Not all green spaces are created equal

It is hard to argue against planting more trees, improving parks, or supporting richer habitats for species. However, that doesn’t mean the benefits of nature-based solutions are felt equally across society, or that people will always support actions to enhance nature in their neighbourhood.

Evidence from countries such as the USA and South Africa demonstrates neighbourhoods that have suffered historic discrimination on grounds of race or ethnicity still have less greenery and tree cover decades later. Research from Taiwan too shows that even when the link between deprivation and vulnerability isn’t as straightforward, planning decisions and social factors still have a big influence on who and where is at greatest risk.

In today’s world, through a process known as ‘green climate gentrification’, investments in new trees and green spaces to reduce risks from flooding or extreme hot weather may disproportionately accrue towards wealthier neighbourhoods, leaving the less well-off parts of the city at greater risk.

Even when urban planners and city governments do try to focus their efforts on the most vulnerable people and places, they may face resistance if residents feel that urban nature is being forced onto them or that their concerns have not been listened to.

For that reason, researchers, planners and the public should maintain a healthy dose of scepticism when nature is promoted as a ‘one-size-fits-all’ solution to complex social and environmental challenges.

Bringing fairness into neighbourhood climate action

govan community garden
Community garden in Govan, Glasgow – a part of GalGael’s volunteer-run Ibrox Commons space.

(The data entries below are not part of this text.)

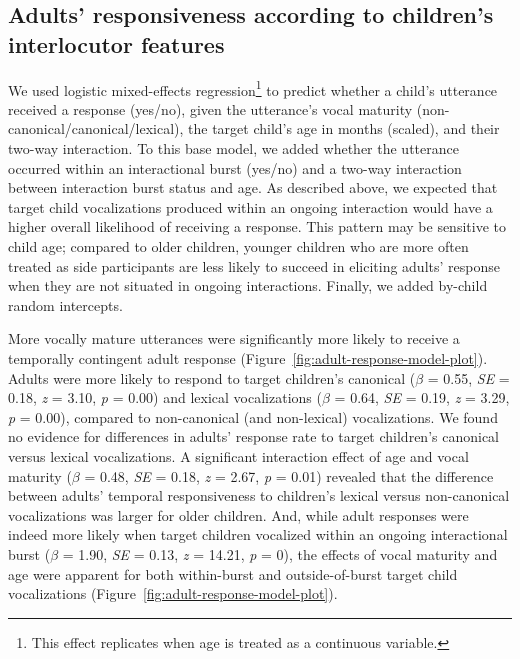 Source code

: \documentclass[
  man]{apa6}
\begin{document}
\hypertarget{adults-responsiveness-according-to-childrens-interlocutor-features}{%
\subsection{Adults' responsiveness according to children's interlocutor features}\label{adults-responsiveness-according-to-childrens-interlocutor-features}}

We used logistic mixed-effects regression\footnote{This effect replicates when age is treated as a continuous variable.} to predict whether a child's utterance received a response (yes/no), given the utterance's vocal maturity (non-canonical/canonical/lexical), the target child's age in months (scaled), and their two-way interaction. To this base model, we added whether the utterance occurred within an interactional burst (yes/no) and a two-way interaction between interaction burst status and age. As described above, we expected that target child vocalizations produced within an ongoing interaction would have a higher overall likelihood of receiving a response. This pattern may be sensitive to child age; compared to older children, younger children who are more often treated as side participants are less likely to succeed in eliciting adults' response when they are not situated in ongoing interactions. Finally, we added by-child random intercepts.

More vocally mature utterances were significantly more likely to receive a temporally contingent adult response (Figure~\ref{fig:adult-response-model-plot}). Adults were more likely to respond to target children's canonical (\(\beta\) = 0.55, \emph{SE} = 0.18, \emph{z} = 3.10, \emph{p} = 0.00) and lexical vocalizations (\(\beta\) = 0.64, \emph{SE} = 0.19, \emph{z} = 3.29, \emph{p} = 0.00), compared to non-canonical (and non-lexical) vocalizations. We found no evidence for differences in adults' response rate to target children's canonical versus lexical vocalizations. A significant interaction effect of age and vocal maturity (\(\beta\) = 0.48, \emph{SE} = 0.18, \emph{z} = 2.67, \emph{p} = 0.01) revealed that the difference between adults' temporal responsiveness to children's lexical versus non-canonical vocalizations was larger for older children. And, while adult responses were indeed more likely when target children vocalized within an ongoing interactional burst (\(\beta\) = 1.90, \emph{SE} = 0.13, \emph{z} = 14.21, \emph{p} = 0), the effects of vocal maturity and age were apparent for both within-burst and outside-of-burst target child vocalizations (Figure~\ref{fig:adult-response-model-plot}).
\end{document}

It is important to remember that natural and semi-natural spaces, if planned and maintained appropriately, can and do reduce harm under a changing and more extreme climate. However, what is crucial is that neighbourhoods are engaged early and fully in the process of planning how their locality can adapt to a changing climate.

In the British Academy-funded project ‘Urban nature for heat-resilient neighbourhoods’, our team at the Open University, along with Scottish climate change charity Verture and National Taiwan University, therefore set out to explore how the support that urban nature provides under a changing climate can be realised, in a way that responds to and respects the perspectives of those living and working nearby.

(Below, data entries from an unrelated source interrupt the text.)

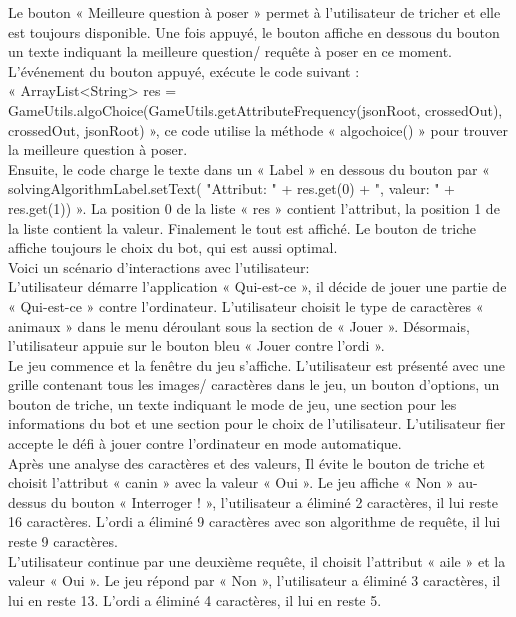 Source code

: \documentclass[a4paper]{article}
\begin{document}
Le bouton « Meilleure question à poser » permet à l’utilisateur de tricher et elle est toujours disponible. Une fois appuyé, le bouton affiche en dessous du bouton un texte indiquant la meilleure question/ requête à poser en ce moment.\\
L'événement du bouton appuyé, exécute le code suivant :\\ « ArrayList<String> res = GameUtils.algoChoice(GameUtils.getAttributeFrequency(jsonRoot, crossedOut), crossedOut, jsonRoot) », ce code utilise la méthode « algochoice() » pour trouver la meilleure question à poser.\\
Ensuite, le code charge le texte dans un « Label » en dessous du bouton par « solvingAlgorithmLabel.setText( "Attribut: " + res.get(0) + ", valeur: " + res.get(1)) ». La position 0 de la liste « res » contient l’attribut, la position 1 de la liste contient la valeur. Finalement le tout est affiché. Le bouton de triche affiche toujours le choix du bot, qui est aussi optimal.\\

Voici un scénario d’interactions avec l’utilisateur:\\
L’utilisateur démarre l’application « Qui-est-ce », il décide de jouer une partie de « Qui-est-ce » contre l’ordinateur. L’utilisateur choisit le type de caractères « animaux » dans le menu déroulant sous la section de « Jouer ». Désormais, l’utilisateur appuie sur le bouton bleu « Jouer contre l’ordi ».\\

Le jeu commence et la fenêtre du jeu s’affiche. L’utilisateur est présenté avec une grille contenant tous les images/ caractères dans le jeu, un bouton d’options, un bouton de triche, un texte indiquant le mode de jeu, une section pour les informations du bot et une section pour le choix de l’utilisateur. L’utilisateur fier accepte le défi à jouer contre l’ordinateur en mode automatique.\\

Après une analyse des caractères et des valeurs, Il évite le bouton de triche et choisit l’attribut « canin » avec la valeur « Oui ». Le jeu affiche « Non » au-dessus du bouton « Interroger ! », l’utilisateur a éliminé 2 caractères, il lui reste 16 caractères. L’ordi a éliminé 9 caractères avec son algorithme de requête, il lui reste 9 caractères.\\

L’utilisateur continue par une deuxième requête, il choisit l’attribut « aile » et la valeur « Oui ». Le jeu répond par « Non », l’utilisateur a éliminé 3 caractères, il lui en reste 13. L’ordi a éliminé 4 caractères, il lui en reste 5.\\
\end{document}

To do so, we focused on extreme heat as one climate change-related threat for which urban nature has been promoted as a possible countermeasure. Perhaps the most significant and insightful aspect of this project was working with two neighbourhoods in Glasgow, Scotland – Pollok and Govan – which have been assessed as being at high risk from very hot weather, but where the built environment and the greenery within it looks very different.

In cooperation with two local organisations – the Village Storytelling Centre in Pollok and Impact Arts in Govan – we recruited seven community researchers, and trained them in interviewing fellow residents about their experiences of extreme hot weather, as well as their hopes and expectations for how green and natural spaces can support a local response to climate change.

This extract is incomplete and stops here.